*** Opening of EXCERPTED RECORDS ***

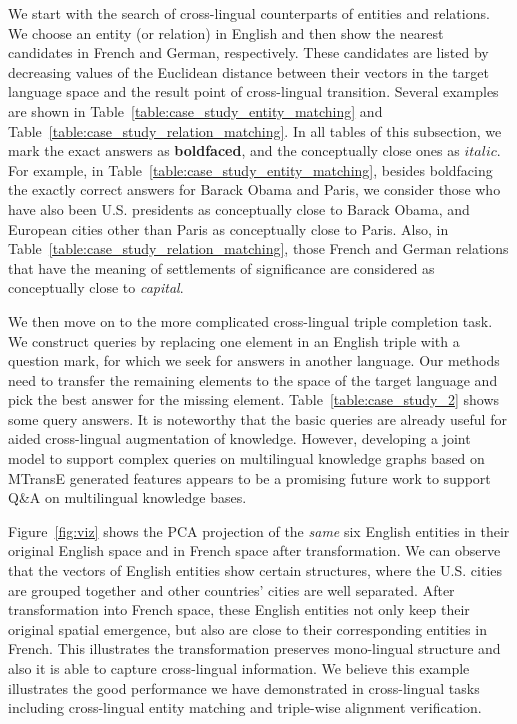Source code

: \documentclass{article}
\begin{document}
We start with the search of cross-lingual counterparts of entities and relations.		
We choose an entity (or relation) in English and then show the nearest candidates in French and German, respectively. 		
These candidates are listed by decreasing values of the Euclidean distance between their vectors in the target language space and the result point of cross-lingual transition.		
Several examples are shown in Table~\ref{table:case_study_entity_matching} and Table~\ref{table:case_study_relation_matching}.
In all tables of this subsection, we mark the exact answers as \textbf{boldfaced}, and the conceptually close ones as $italic$.
For example, in Table~\ref{table:case_study_entity_matching}, besides boldfacing the exactly correct answers for Barack Obama and Paris, we consider those who have also been U.S. presidents as conceptually close to Barack Obama, and European cities other than Paris as conceptually close to Paris. Also, in Table~\ref{table:case_study_relation_matching}, those French and German relations that have the meaning of settlements of significance are considered as conceptually close to \emph{capital}.
\par


We then move on to the more complicated cross-lingual triple completion task.		
We construct queries by replacing one element in an English triple with a question mark,
for which we seek for answers in another language.
Our methods need to transfer the remaining elements to the space of the target language		
and pick the best answer for the missing element.		
Table~\ref{table:case_study_2} shows some query answers.
It is noteworthy that the basic queries are already useful for aided cross-lingual augmentation of knowledge.
However, developing a joint model to support complex queries on multilingual knowledge graphs based on MTransE generated features appears to be a promising future work to support Q\&A on multilingual knowledge bases.
\par

Figure~\ref{fig:viz} shows the PCA projection of the {\em same} six English entities in their original English space and in French space after transformation.
We can observe that the vectors of English entities show certain structures, where the U.S. cities are grouped together and other countries' cities are well separated.
After transformation into French space, these English entities not only keep their original spatial emergence, but also are close to their corresponding entities in French.
This illustrates the transformation preserves mono-lingual structure and also it is able to capture cross-lingual information.
We believe this example illustrates the good performance we have demonstrated in cross-lingual tasks including cross-lingual entity matching and triple-wise alignment verification.
\par
\end{document}
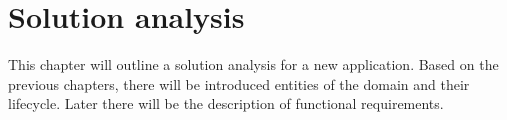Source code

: 
\chapter{Solution analysis}\label{ch:solution-analysis}

This chapter will outline a solution analysis for a new application.
Based on the previous chapters, there will be introduced entities of the domain and their lifecycle.
Later there will be the description of functional requirements.











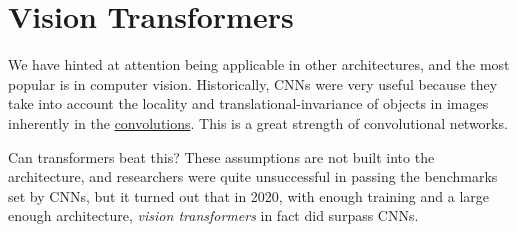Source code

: \section{Vision Transformers} 

  We have hinted at attention being applicable in other architectures, and the most popular is in computer vision. Historically, CNNs were very useful because they take into account the locality and translational-invariance of objects in images inherently in the \hyperref[prob-def:convolution]{convolutions}. This is a great strength of convolutional networks. 
  
  Can transformers beat this? These assumptions are not built into the architecture, and researchers were quite unsuccessful in passing the benchmarks set by CNNs, but it turned out that in 2020, with enough training and a large enough architecture, \textit{vision transformers} in fact did surpass CNNs. 

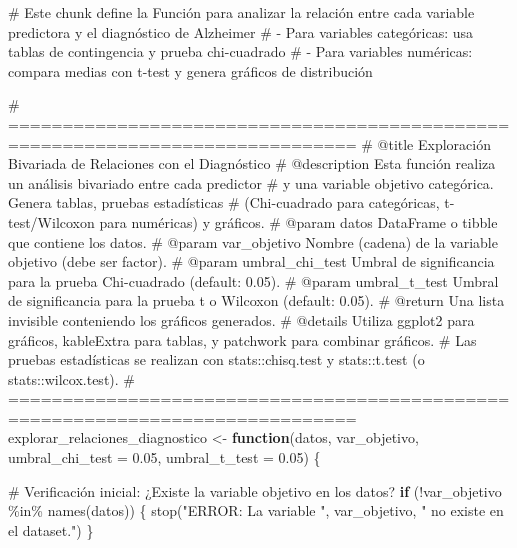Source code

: \documentclass[
  letterpaper,
  DIV=11,
  numbers=noendperiod]{scrartcl}
\newenvironment{Shaded}{\begin{snugshade}}{\end{snugshade}}
\newcommand{\AttributeTok}[1]{\textcolor[rgb]{0.40,0.45,0.13}{#1}}
\newcommand{\CommentTok}[1]{\textcolor[rgb]{0.37,0.37,0.37}{#1}}
\newcommand{\ControlFlowTok}[1]{\textcolor[rgb]{0.00,0.23,0.31}{\textbf{#1}}}
\newcommand{\FloatTok}[1]{\textcolor[rgb]{0.68,0.00,0.00}{#1}}
\newcommand{\FunctionTok}[1]{\textcolor[rgb]{0.28,0.35,0.67}{#1}}
\newcommand{\NormalTok}[1]{\textcolor[rgb]{0.00,0.23,0.31}{#1}}
\newcommand{\OtherTok}[1]{\textcolor[rgb]{0.00,0.23,0.31}{#1}}
\newcommand{\SpecialCharTok}[1]{\textcolor[rgb]{0.37,0.37,0.37}{#1}}
\newcommand{\StringTok}[1]{\textcolor[rgb]{0.13,0.47,0.30}{#1}}
\begin{document}
\begin{Shaded}
\begin{Highlighting}[]
\CommentTok{\# Este chunk define la Función para analizar la relación entre cada variable predictora y el diagnóstico de Alzheimer}
\CommentTok{\# {-} Para variables categóricas: usa tablas de contingencia y prueba chi{-}cuadrado}
\CommentTok{\# {-} Para variables numéricas: compara medias con t{-}test y genera gráficos de distribución}

\CommentTok{\# ==============================================================================}
\CommentTok{\#\textquotesingle{} @title Exploración Bivariada de Relaciones con el Diagnóstico}
\CommentTok{\#\textquotesingle{} @description Esta función realiza un análisis bivariado entre cada predictor}
\CommentTok{\#\textquotesingle{} y una variable objetivo categórica. Genera tablas, pruebas estadísticas}
\CommentTok{\#\textquotesingle{} (Chi{-}cuadrado para categóricas, t{-}test/Wilcoxon para numéricas) y gráficos.}
\CommentTok{\#\textquotesingle{} @param datos DataFrame o tibble que contiene los datos.}
\CommentTok{\#\textquotesingle{} @param var\_objetivo Nombre (cadena) de la variable objetivo (debe ser factor).}
\CommentTok{\#\textquotesingle{} @param umbral\_chi\_test Umbral de significancia para la prueba Chi{-}cuadrado (default: 0.05).}
\CommentTok{\#\textquotesingle{} @param umbral\_t\_test Umbral de significancia para la prueba t o Wilcoxon (default: 0.05).}
\CommentTok{\#\textquotesingle{} @return Una lista invisible conteniendo los gráficos generados.}
\CommentTok{\#\textquotesingle{} @details Utiliza \textasciigrave{}ggplot2\textasciigrave{} para gráficos, \textasciigrave{}kableExtra\textasciigrave{} para tablas, y \textasciigrave{}patchwork\textasciigrave{} para combinar gráficos.}
\CommentTok{\#\textquotesingle{} Las pruebas estadísticas se realizan con \textasciigrave{}stats::chisq.test\textasciigrave{} y \textasciigrave{}stats::t.test\textasciigrave{} (o \textasciigrave{}stats::wilcox.test\textasciigrave{}).}
\CommentTok{\# ==============================================================================}
\NormalTok{explorar\_relaciones\_diagnostico }\OtherTok{\textless{}{-}} \ControlFlowTok{function}\NormalTok{(datos, }
\NormalTok{                                            var\_objetivo, }
                                            \AttributeTok{umbral\_chi\_test =} \FloatTok{0.05}\NormalTok{, }
                                            \AttributeTok{umbral\_t\_test =} \FloatTok{0.05}\NormalTok{) \{}

  \CommentTok{\# Verificación inicial: ¿Existe la variable objetivo en los datos?}
  \ControlFlowTok{if}\NormalTok{ (}\SpecialCharTok{!}\NormalTok{var\_objetivo }\SpecialCharTok{\%in\%} \FunctionTok{names}\NormalTok{(datos)) \{}
    \FunctionTok{stop}\NormalTok{(}\StringTok{"ERROR: La variable \textquotesingle{}"}\NormalTok{, var\_objetivo, }\StringTok{"\textquotesingle{} no existe en el dataset."}\NormalTok{)}
\NormalTok{  \}}
  

\end{Highlighting}
\end{Shaded}
\end{document}
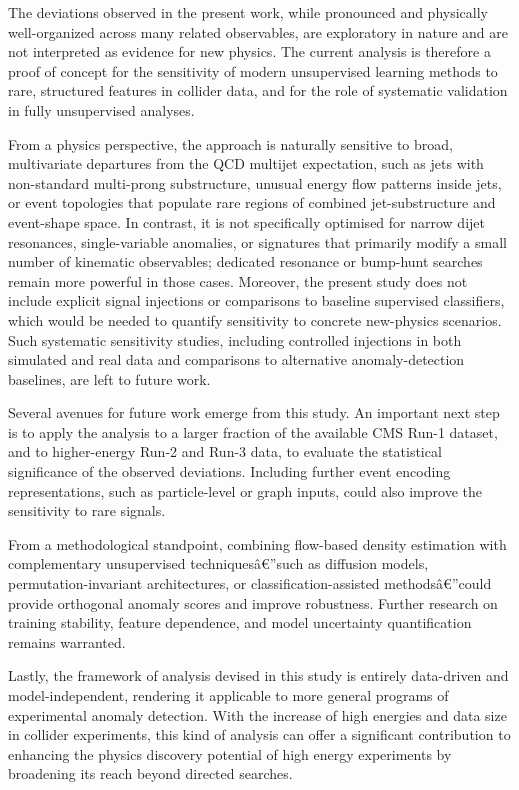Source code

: \documentclass[11pt,a4paper,twocolumn]{article}
\begin{document}
The deviations observed in the present work, while pronounced and physically well-organized across many related observables, are exploratory in nature and are not interpreted as evidence for new physics. The current analysis is therefore a proof of concept for the sensitivity of modern unsupervised learning methods to rare, structured features in collider data, and for the role of systematic validation in fully unsupervised analyses.

From a physics perspective, the approach is naturally sensitive to broad, multivariate departures from the QCD multijet expectation, such as jets with non-standard multi-prong substructure, unusual energy flow patterns inside jets, or event topologies that populate rare regions of combined jet-substructure and event-shape space. In contrast, it is not specifically optimised for narrow dijet resonances, single-variable anomalies, or signatures that primarily modify a small number of kinematic observables; dedicated resonance or bump-hunt searches remain more powerful in those cases. Moreover, the present study does not include explicit signal injections or comparisons to baseline supervised classifiers, which would be needed to quantify sensitivity to concrete new-physics scenarios. Such systematic sensitivity studies, including controlled injections in both simulated and real data and comparisons to alternative anomaly-detection baselines, are left to future work.

Several avenues for future work emerge from this study. An important next step is to apply the analysis to a larger fraction of the available CMS Run-1 dataset, and to higher-energy Run-2 and Run-3 data, to evaluate the statistical significance of the observed deviations. Including further event encoding representations, such as particle-level or graph inputs, could also improve the sensitivity to rare signals.

From a methodological standpoint, combining flow-based density estimation with complementary unsupervised techniquesâ€”such as diffusion models, permutation-invariant architectures, or classification-assisted methodsâ€”could provide orthogonal anomaly scores and improve robustness. Further research on training stability, feature dependence, and model uncertainty quantification remains warranted.

Lastly, the framework of analysis devised in this study is entirely data-driven and model-independent, rendering it applicable to more general programs of experimental anomaly detection. With the increase of high energies and data size in collider experiments, this kind of analysis can offer a significant contribution to enhancing the physics discovery potential of high energy experiments by broadening its reach beyond directed searches.
\end{document}

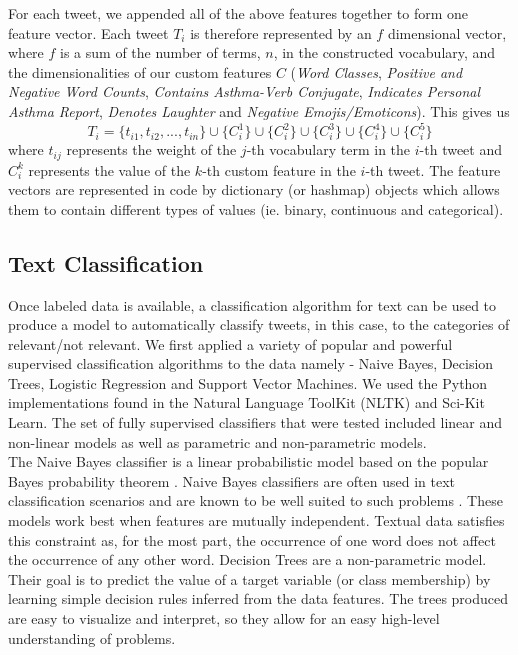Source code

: \documentclass[10pt,letterpaper]{article}
\begin{document}
For each tweet, we appended all of the above features together to form one feature vector. Each tweet $T_i$ is therefore represented by an $f$ dimensional vector, where $f$ is a sum of the number of terms, $n$, in the constructed vocabulary, and the dimensionalities of our custom features $C$ (\textit{Word Classes}, \textit{Positive and Negative Word Counts}, \textit{Contains Asthma-Verb Conjugate}, \textit{Indicates Personal Asthma Report}, \textit{Denotes Laughter} and \textit{Negative Emojis/Emoticons}). This gives us 
%
\begin{displaymath}
T_i = \{t_{i1}, t_{i2}, ... , t_{in}\} \cup \{C^1_i\} \cup \{C^2_i\} \cup \{C^3_i\} \cup \{C^4_i\} \cup \{C^5_i\}
\end{displaymath}
%
where $t_{ij}$ represents the weight of the $j$-th vocabulary term in the $i$-th tweet and $C^k_i$ represents the value of the $k$-th custom feature in the $i$-th tweet. The feature vectors are represented in code by dictionary (or hashmap) objects which allows them to contain different types of values (ie. binary, continuous and categorical).

\subsection{Text Classification}\label{classification}
Once labeled data is available, a classification algorithm for text can be used to produce a model to automatically classify tweets, in this case, to the categories of relevant/not relevant. We first applied a variety of popular and powerful supervised classification algorithms to the data namely - Naive Bayes, Decision Trees, Logistic Regression and Support Vector Machines. We used the Python implementations found in the Natural Language ToolKit (NLTK) and Sci-Kit Learn. The set of fully supervised classifiers that were tested included linear and non-linear models as well as parametric and non-parametric models.\\ 

The Naive Bayes classifier is a linear probabilistic model based on the popular Bayes probability theorem \cite{REF16}. Naive Bayes classifiers are often used in text classification scenarios and are known to be well suited to such problems \cite{REF60}. These models work best when features are mutually independent. Textual data satisfies this constraint as, for the most part, the occurrence of one word does not affect the occurrence of any other word. Decision Trees are a non-parametric model. Their goal is to predict the value of a target variable (or class membership) by learning simple decision rules inferred from the data features. The trees produced are easy to visualize and interpret, so they allow for an easy high-level understanding of  problems.\\ 
\end{document}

*** Close of EXCERPTED RECORDS ***

WHAT YOU WILL DO:
Using the listing above, show every line that includes the string "Shaded".

YOUR SOLUTION:
\newenvironment{Shaded}{\begin{snugshade}}{\end{snugshade}}
\begin{Shaded}
\end{Shaded}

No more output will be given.